Grunge adopted its guitar sounds and vocals from a combination of other rock genres that preceded it such as punk, heavy metal and hardcore rock. By picking up on bits and pieces of each of these genres, grunge was able to create its own, unique sound as well as attitude. As a result, grunge is known for its distorted guitar sounds, powerful vocals, and uneasy lyrics. These elements together formed more of an alternative musical category that would ultimately flourish in the city of Seattle.

The Look of Grunge

Grunge also developed a distinct “look” unintentionally. The grunge style, which included ripped jeans, flannels, and greasy long hair, was appealing to its fans because it was inexpensive, blue collar and grimy. It is no wonder why it attracted so many followers. Original grunge bands and their fans couldn’t afford to buy anything else! Grunge was unfashionable not anti-fashionable because the bands did not intend on making any sort of statement with how they dressed, but simply it was cheaper.

Seattle: The City of Grunge

Grunge arose in the city of Seattle, which was not traditionally known as a center for music. Grunge became a localized movement within Seattle and there was a level of connectivity between band and audience like no other. In cities like Los Angeles, it was unlikely that a fan would walk the streets with a superstar like Michael Jackson or Madonna. However, in Seattle, it wasn’t very out of the ordinary to see a member of your favorite band like Mark Arm or Steve Turner of Mudhoney while on your way to the grocery store.
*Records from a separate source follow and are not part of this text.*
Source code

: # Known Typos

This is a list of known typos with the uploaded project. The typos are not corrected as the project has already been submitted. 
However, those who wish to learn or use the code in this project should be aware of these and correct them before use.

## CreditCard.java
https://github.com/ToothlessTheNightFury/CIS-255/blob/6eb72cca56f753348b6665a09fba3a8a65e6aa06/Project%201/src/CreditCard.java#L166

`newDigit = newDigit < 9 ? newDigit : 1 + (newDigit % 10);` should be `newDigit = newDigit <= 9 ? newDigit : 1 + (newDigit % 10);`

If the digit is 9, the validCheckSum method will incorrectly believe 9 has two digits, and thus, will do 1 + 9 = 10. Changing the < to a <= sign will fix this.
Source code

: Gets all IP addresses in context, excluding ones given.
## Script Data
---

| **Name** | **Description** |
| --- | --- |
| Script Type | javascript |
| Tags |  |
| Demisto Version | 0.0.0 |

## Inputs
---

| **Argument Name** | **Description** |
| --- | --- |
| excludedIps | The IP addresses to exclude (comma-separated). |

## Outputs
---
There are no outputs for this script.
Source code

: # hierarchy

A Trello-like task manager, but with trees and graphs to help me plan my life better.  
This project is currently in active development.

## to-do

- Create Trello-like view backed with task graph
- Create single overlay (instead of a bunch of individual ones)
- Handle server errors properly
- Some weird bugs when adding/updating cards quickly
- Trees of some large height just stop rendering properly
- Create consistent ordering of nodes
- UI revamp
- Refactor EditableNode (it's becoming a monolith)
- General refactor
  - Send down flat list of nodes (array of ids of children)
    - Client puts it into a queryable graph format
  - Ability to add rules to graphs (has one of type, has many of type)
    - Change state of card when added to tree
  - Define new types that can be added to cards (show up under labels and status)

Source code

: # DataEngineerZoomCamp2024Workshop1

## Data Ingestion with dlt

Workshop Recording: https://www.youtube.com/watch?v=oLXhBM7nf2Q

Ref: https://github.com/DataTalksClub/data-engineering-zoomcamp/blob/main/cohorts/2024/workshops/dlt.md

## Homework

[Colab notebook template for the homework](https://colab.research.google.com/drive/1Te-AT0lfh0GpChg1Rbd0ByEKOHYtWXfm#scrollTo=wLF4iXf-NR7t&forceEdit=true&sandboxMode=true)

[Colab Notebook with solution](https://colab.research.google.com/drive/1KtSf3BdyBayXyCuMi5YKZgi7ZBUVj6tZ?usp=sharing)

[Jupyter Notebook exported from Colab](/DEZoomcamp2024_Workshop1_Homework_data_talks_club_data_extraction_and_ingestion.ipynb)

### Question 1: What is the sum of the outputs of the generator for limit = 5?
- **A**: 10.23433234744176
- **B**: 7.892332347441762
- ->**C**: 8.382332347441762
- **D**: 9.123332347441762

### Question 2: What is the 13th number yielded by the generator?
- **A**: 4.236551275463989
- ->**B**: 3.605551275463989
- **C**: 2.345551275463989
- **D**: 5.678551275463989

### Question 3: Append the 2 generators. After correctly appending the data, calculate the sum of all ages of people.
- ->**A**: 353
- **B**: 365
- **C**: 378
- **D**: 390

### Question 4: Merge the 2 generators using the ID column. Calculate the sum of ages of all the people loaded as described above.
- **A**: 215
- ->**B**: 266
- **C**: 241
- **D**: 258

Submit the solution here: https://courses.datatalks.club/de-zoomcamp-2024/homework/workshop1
Unlike hip hop, pop or even other forms of rock, one could not go to any city in the country to listen to grunge, but rather Seattle was the only location for grunge in 1985.

"The Underground"

Grunge was consistently associated with the underground and the garage perhaps because indoor spaces allowed these bands to play their loud and grungy style of music. But also the cities weather confined them to garages and smaller underground venues. It was this underground where grunge bands would find their beginning, but before long this music scene would branch much further out into the mainstream.

The Commercialization of Grunge

Soon grunge was beginning to move away from being a localize movement and more towards the mainstream. The record label SubPop, which had signed Soundgarden, Mudhoney and Nirvana by 1988, gives us an indication of when grunge started expanding outside of the unusual city it was born in. The very ethos that made grunge what it was years earlier was now beginning to change with this growing popularity.